Logo após a ascensão de Angola à independência, muito longe de serem dirimidas as contradições derivadas dos problemas étnicos, estes vieram a acirraram-se, e memo hoje ainda estão longe de serem resolvidos. Uma das razões para isso é o facto de, desde a ascendência do país à independência ao momento actual, ter prevalecido única e exclusivamente o projecto de sociedade delineado pelo Mpla. Este projecto peca por defeito por implicar o fim necessário das etnias e por revelar, da parte dos seus ideólogos, um certo receio, desconhecimento e desprezo dos valores culturais africanos. Pode citar-se, como exemplo, o posicionamento dúbio e hesitante do Mpla para com as línguas africanas (nacionais) e o projecto absurdo do Presidente Agostinho Neto, declarado aquando da fundação da União dos Escritores Angolanos, em Dezembro de 75 (um mês depois da independência), no qual dizia que, a médio prazo, era necessário substituir a Língua Portuguesa por uma nova língua feita “da amálgama dos dialectos angolanos”. Isso numa altura em que a comunidade cientifica já havia reconhecido o fracasso do Esperanto, para o caso da Europa, e Afrihili no Gana, e já se faziam ouvir vozes no sentido de as línguas africanas (nacionais) angolanas serem o lado mais visível e inequívoco da identidade cultural deste povo.

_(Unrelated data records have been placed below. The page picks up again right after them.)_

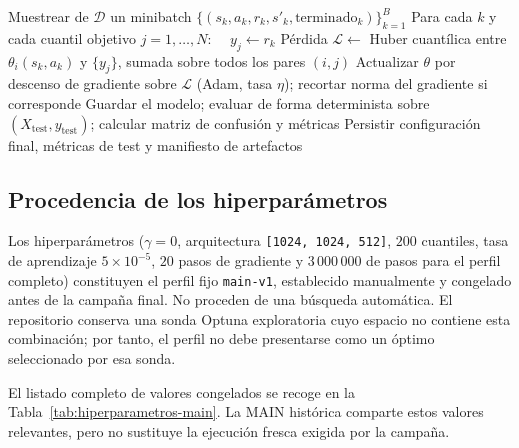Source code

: \begin{algorithm}[htbp]
\begin{algorithmic}[1]
    \EndIf
            \State Muestrear de $\mathcal{D}$ un minibatch $\{(s_k, a_k, r_k, s'_k, \text{terminado}_k)\}_{k=1}^{B}$
            \State Para cada $k$ y cada cuantil objetivo $j=1,\dots,N$: $\quad y_j \leftarrow r_k$ 
            \State Pérdida $\mathcal{L} \leftarrow$ Huber cuantílica entre $\theta_i(s_k,a_k)$ y $\{y_j\}$, sumada sobre todos los pares $(i,j)$
            \State Actualizar $\theta$ por descenso de gradiente sobre $\mathcal{L}$ (Adam, tasa $\eta$); recortar norma del gradiente si corresponde
        \EndFor
    \EndIf
\EndWhile
\State Guardar el modelo; evaluar de forma determinista sobre $(X_{\text{test}}, y_{\text{test}})$; calcular matriz de confusión y métricas
\State Persistir configuración final, métricas de test y manifiesto de artefactos
\end{algorithmic}
\end{algorithm}

\subsection{Procedencia de los hiperparámetros}
Los hiperparámetros ($\gamma = 0$, arquitectura \texttt{[1024, 1024, 512]}, $200$ cuantiles, tasa de aprendizaje $5\times10^{-5}$, $20$ pasos de gradiente y $3\,000\,000$ de pasos para el perfil completo) constituyen el perfil fijo \texttt{main-v1}, establecido manualmente y congelado antes de la campaña final. No proceden de una búsqueda automática. El repositorio conserva una sonda Optuna exploratoria cuyo espacio no contiene esta combinación; por tanto, el perfil no debe presentarse como un óptimo seleccionado por esa sonda.

El listado completo de valores congelados se recoge en la Tabla~\ref{tab:hiperparametros-main}. La MAIN histórica comparte estos valores relevantes, pero no sustituye la ejecución fresca exigida por la campaña.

Torna-se assim premente pensar numa nova abordagem das etnias em Angola, despindo-a de um carácter redutor ou extremista, porquanto se sabe que a etnia, muito longe de ser vista como algo pernicioso para a sociedade angolana, faz parte da sua vitalidade e, como tal, deve ser preservada e inserida no projecto de sociedade que se pretende construir. Por outras palavras, o problema étnico angolano é incontornável na construção da nação angolana.
A História e a Antropologia angolanas dizem-nos que a diferença fundamental entre os noves grupos étnicos mais representativos angolanos é de ordem linguística. Daí que se torna relevante olharmos para Angola como uma sociedade multicultural onde existe uma maioria, ou grupo maioritário, e as minorias. O grupo maioritário é constituído pela comunidade angolana de origem Bantu que coexiste com as minorias não-bantu (de origem africana e europeia).

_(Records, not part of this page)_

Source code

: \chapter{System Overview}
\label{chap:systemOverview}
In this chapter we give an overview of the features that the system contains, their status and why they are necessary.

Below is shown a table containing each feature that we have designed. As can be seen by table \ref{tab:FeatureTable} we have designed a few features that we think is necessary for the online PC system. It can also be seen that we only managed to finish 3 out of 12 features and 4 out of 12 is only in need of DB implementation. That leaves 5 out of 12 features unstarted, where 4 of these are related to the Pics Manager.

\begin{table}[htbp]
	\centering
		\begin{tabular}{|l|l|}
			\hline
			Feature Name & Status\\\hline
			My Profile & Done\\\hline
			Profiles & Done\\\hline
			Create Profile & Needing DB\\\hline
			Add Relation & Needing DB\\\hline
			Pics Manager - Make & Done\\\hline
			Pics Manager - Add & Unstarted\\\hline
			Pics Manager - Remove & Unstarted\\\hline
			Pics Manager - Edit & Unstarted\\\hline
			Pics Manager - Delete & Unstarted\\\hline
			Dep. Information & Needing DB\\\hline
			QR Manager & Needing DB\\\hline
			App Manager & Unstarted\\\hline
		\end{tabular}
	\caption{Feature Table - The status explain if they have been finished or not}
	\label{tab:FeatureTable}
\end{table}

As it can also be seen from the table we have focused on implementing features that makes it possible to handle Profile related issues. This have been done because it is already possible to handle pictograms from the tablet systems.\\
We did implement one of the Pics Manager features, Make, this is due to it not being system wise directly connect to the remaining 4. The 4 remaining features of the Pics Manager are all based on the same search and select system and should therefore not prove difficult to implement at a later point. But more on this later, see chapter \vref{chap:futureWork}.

Pensando em conformidade com o multiculturalismo, Angola, longe de ser vista como um país fragmentado por cerca de uma dezena de grupos étnicos e centenas de subgrupos, deveria ser encarada como uma sociedade multicultural e multiétnica com duas culturas: a cultura bantu e a cultura não-bantu. Consequentemente, a grande tarefa do Estado Angolano seria a de determinar e concretizar os aspectos gerais e representativos da cultura Bantu a introduzir no projecto de sociedade que visa a construção da nação angolana.
Não agindo assim, estar-se-á a manter vigente o status quo colonial que, em termos culturais, levou a que os angolanos continuassem ( e ainda continuam) a questionar-se da sua angolanidade, numa altura em que é dado adquirido que as maiorias (sociedade maioritária) são o pilar de qualquer sociedade, cabendo-lhes a honrosa tarefa de integrarem as minorias étnicas, sociais, culturais e religiosas.
Bibliografia
MOREIRA A. (1961) Politica ultramarina. Lisboa. Junta de Investigações do Ultramar.
BITTENCOURT, M (2001) A história contemporânea de Angola: seus achados e suas armadilhas. Luanda CMCDP.
NETO, A. (1976) Discursos. União dos Escritores Angolanos.